The `wsl-host` placeholder in `broker.windows-host.json` is auto-resolved by the broker at startup — `src/broker/config.ts` runs `ip route show default | awk '{print $3}'` to find the Windows host IP and rewrites `baseURL` in memory. No manual editing required in 99% of cases.

### Step 6: Verify from WSL

```bash
curl http://$(ip route show default | awk '{print $3}'):8880/v1/models
```

Expected: JSON with `data[].id` containing `llm-model`.
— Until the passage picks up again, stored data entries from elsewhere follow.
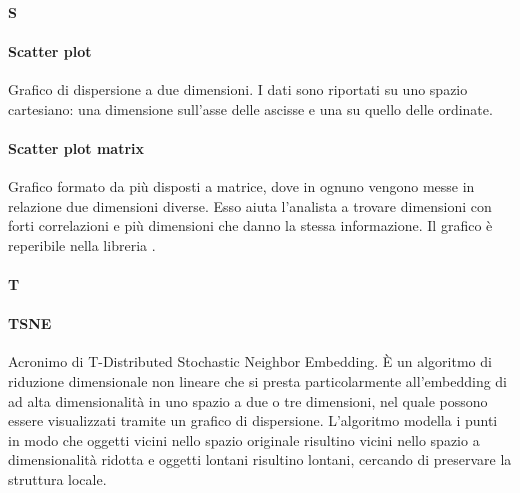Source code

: \paragraph*{S}

\paragraph*{Scatter plot}
Grafico di dispersione a due dimensioni. I dati sono riportati su uno spazio cartesiano: una dimensione sull'asse delle ascisse e una su quello delle ordinate.

\paragraph*{Scatter plot matrix}
Grafico formato da più  disposti a matrice, dove in ognuno vengono messe in relazione due dimensioni diverse. Esso aiuta l'analista a trovare dimensioni con forti correlazioni e più  dimensioni che danno la stessa informazione. Il grafico è reperibile nella libreria .

\paragraph*{T}

\paragraph*{TSNE}
Acronimo di T-Distributed Stochastic Neighbor Embedding. È un algoritmo di riduzione dimensionale non lineare che si presta particolarmente all'embedding di  ad alta dimensionalità in uno spazio a due o tre dimensioni, nel quale possono essere visualizzati tramite un grafico di dispersione. L'algoritmo modella i punti in modo che oggetti vicini nello spazio originale risultino vicini nello spazio a dimensionalità ridotta e oggetti lontani risultino lontani, cercando di preservare la struttura locale.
### Step 7: Restart Claude Code

Start (or restart) a Claude Code session in your project. FileScopeMCP auto-spawns the broker, which connects to llama-server on Windows. Verify end-to-end with:

```bash
./setup-llm.sh --status
```

Or call `status()` from an MCP tool in Claude Code.

---

## Remote / LAN Server

llama-server runs on a different machine on your network.

**1. On the remote machine:** Launch llama-server with the full flag set from Step 4 above, ensuring `--host 0.0.0.0 --port 8880 --alias llm-model` are present.
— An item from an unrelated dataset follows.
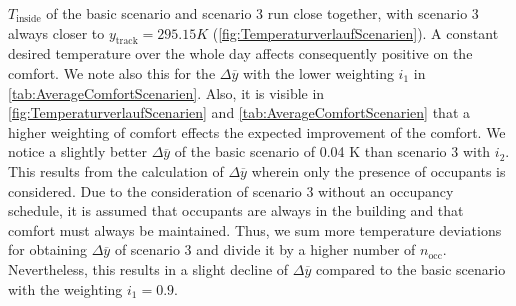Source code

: $T_\text{inside}$ of the basic scenario and scenario 3 run close together, with scenario 3 always closer to $y_\text{track} = 295.15 K$ (\autoref{fig:TemperaturverlaufScenarien}). A constant desired temperature over the whole day affects consequently positive on the comfort. We note also this for the $\Delta \overline{y}$ with the lower weighting $i_\text{1}$ in \autoref{tab:AverageComfortScenarien}. Also, it is visible in \autoref{fig:TemperaturverlaufScenarien} and \autoref{tab:AverageComfortScenarien} that a higher weighting of comfort effects the expected improvement of the comfort. We notice a slightly better $\Delta \overline{y}$ of the basic scenario of 0.04 K than scenario 3 with $i_\text{2}$. This results from the calculation of $\Delta \overline{y}$ wherein only the presence of occupants is considered. Due to the consideration of scenario 3 without an occupancy schedule, it is assumed that occupants are always in the building and that comfort must always be maintained. Thus, we sum more temperature deviations for obtaining $\Delta \overline{y}$ of scenario 3 and divide it by a higher number of $n_\text{occ}$. Nevertheless, this results in a slight decline of $\Delta \overline{y}$ compared to the basic scenario with the weighting $i_\text{1} = 0.9$. \newline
**2. In WSL / on the FileScopeMCP machine:**

```bash
mkdir -p ~/.filescope
cp ~/FileScopeMCP/broker.remote-lan.json ~/.filescope/broker.json
```

**3. Edit `~/.filescope/broker.json`** and replace `192.168.1.100` with the actual IP of the remote machine:

```json
{
  "llm": {
    "provider": "openai-compatible",
    "model": "llm-model",
    "baseURL": "http://YOUR_SERVER_IP:8880/v1",
    "maxTokensPerCall": 1024
  },
  "jobTimeoutMs": 120000,
  "maxQueueSize": 1000
}
```

**4. Verify connectivity:**

```bash
curl http://<remote-ip>:8880/v1/models
```

**5. Restart Claude Code.**

---

## WSL + Windows Troubleshooting

If FileScopeMCP runs in WSL2 and llama-server runs on Windows, work through these checks in order.
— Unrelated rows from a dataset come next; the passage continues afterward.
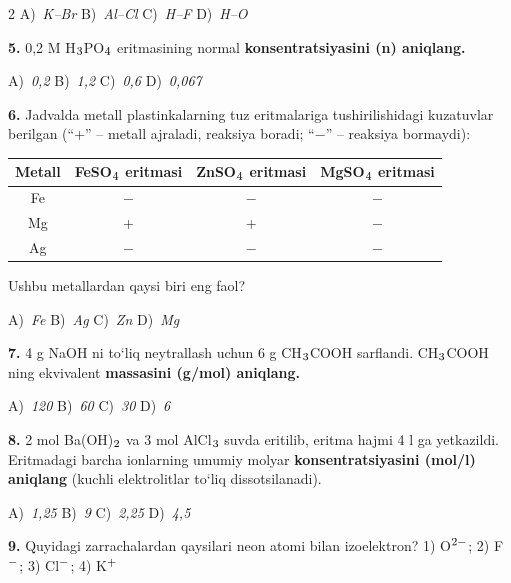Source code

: \documentclass[11pt,a4paper]{article}
\renewcommand{\textsubscript}[1]{\ensuremath{_{\text{\fontsize{8}{8}\selectfont #1}}}}
\renewcommand{\textsuperscript}[1]{\ensuremath{^{\text{\fontsize{8}{8}\selectfont #1}}}}
\begin{document}
\begin{multicols}{2}
\noindent A)~\textsl{K--Br} \hfill B)~\textsl{Al--Cl} \hfill C)~\textsl{H--F} \hfill D)~\textsl{H--O}\par
\vspace{4pt}
\noindent\textbf{5.} 0,2 M H\textsubscript{3}PO\textsubscript{4} eritmasining normal \textbf{konsentratsiyasini (n) aniqlang.}

\noindent A)~\textsl{0,2} \hfill B)~\textsl{1,2} \hfill C)~\textsl{0,6} \hfill D)~\textsl{0,067}\par
\vspace{4pt}
\noindent\textbf{6.} Jadvalda metall plastinkalarning tuz eritmalariga tushirilishidagi kuzatuvlar berilgan (``+'' -- metall ajraladi, reaksiya boradi; ``$-$'' -- reaksiya bormaydi):
\begin{center}
\renewcommand{\arraystretch}{1.15}
\begin{tabular}{|c|c|c|c|}\hline
\textbf{Metall} & \textbf{FeSO\textsubscript{4} eritmasi} & \textbf{ZnSO\textsubscript{4} eritmasi} & \textbf{MgSO\textsubscript{4} eritmasi} \\ \hline
Fe & $-$ & $-$ & $-$ \\ \hline
Mg & + & + & $-$ \\ \hline
Ag & $-$ & $-$ & $-$ \\ \hline
\end{tabular}
\end{center}
Ushbu metallardan qaysi biri eng faol?

\noindent A)~\textsl{Fe} \hfill B)~\textsl{Ag} \hfill C)~\textsl{Zn} \hfill D)~\textsl{Mg}\par
\vspace{4pt}
\noindent\textbf{7.} 4 g NaOH ni to`liq neytrallash uchun 6 g CH\textsubscript{3}COOH sarflandi. CH\textsubscript{3}COOH ning ekvivalent \textbf{massasini (g/mol) aniqlang.}

\noindent A)~\textsl{120} \hfill B)~\textsl{60} \hfill C)~\textsl{30} \hfill D)~\textsl{6}\par
\vspace{4pt}
\noindent\textbf{8.} 2 mol Ba(OH)\textsubscript{2} va 3 mol AlCl\textsubscript{3} suvda eritilib, eritma hajmi 4 l ga yetkazildi. Eritmadagi barcha ionlarning umumiy molyar \textbf{konsentratsiyasini (mol/l) aniqlang} (kuchli elektrolitlar to`liq dissotsilanadi).

\noindent A)~\textsl{1,25} \hfill B)~\textsl{9} \hfill C)~\textsl{2,25} \hfill D)~\textsl{4,5}\par
\vspace{4pt}
\noindent\textbf{9.} Quyidagi zarrachalardan qaysilari neon atomi bilan izoelektron? 1) O\textsuperscript{2$-$}; 2) F\textsuperscript{$-$}; 3) Cl\textsuperscript{$-$}; 4) K\textsuperscript{+}


\end{multicols}
\end{document}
### 1. Is llama-server running on Windows?

Check the PowerShell window it was launched in. If you closed that window, llama-server is gone — relaunch it with the command from Step 4.

### 2. Is llama-server listening on all interfaces?

In a Windows terminal:

```powershell
netstat -an | findstr 8880
```

You should see `0.0.0.0:8880`. If you see `127.0.0.1:8880`, you forgot `--host 0.0.0.0` on the launch command.

### 3. Can WSL reach the Windows host?

From WSL:

```bash
ip route show default | awk '{print $3}'
curl http://$(ip route show default | awk '{print $3}'):8880/v1/models
```

If `curl` hangs or returns "Connection refused":

- **Firewall:** The inbound rule from Step 3 may not be active. Re-run `New-NetFirewallRule` in an elevated PowerShell.
- **VPN/proxy:** Some VPN software changes WSL2 networking. Try disconnecting the VPN temporarily.

### 4. Is the broker config correct?

```bash
cat ~/.filescope/broker.json
```

`baseURL` should contain `wsl-host:8880` (auto-resolved at startup) or the literal Windows host IP on port 8880. If it points at a different port or still has `localhost`, re-copy the template:

```bash
cp ~/FileScopeMCP/broker.windows-host.json ~/.filescope/broker.json
```

### 5. Is the broker process running?

```bash
ps aux | grep broker | grep -v grep
cat ~/.filescope/broker.log
```

Common errors:

- `ECONNREFUSED` — llama-server isn't reachable (go back to checks 2-3).
- Stale socket file — remove it and let the broker respawn:
  ```bash
  rm ~/.filescope/broker.sock
  ```
  Then restart your Claude Code session.

### 6. Is `wsl-host` resolving correctly?

```bash
ip route show default
```

This should print one line whose third field is the Windows host gateway IP. If this fails (unusual), edit `~/.filescope/broker.json` and replace `wsl-host` with the literal IP.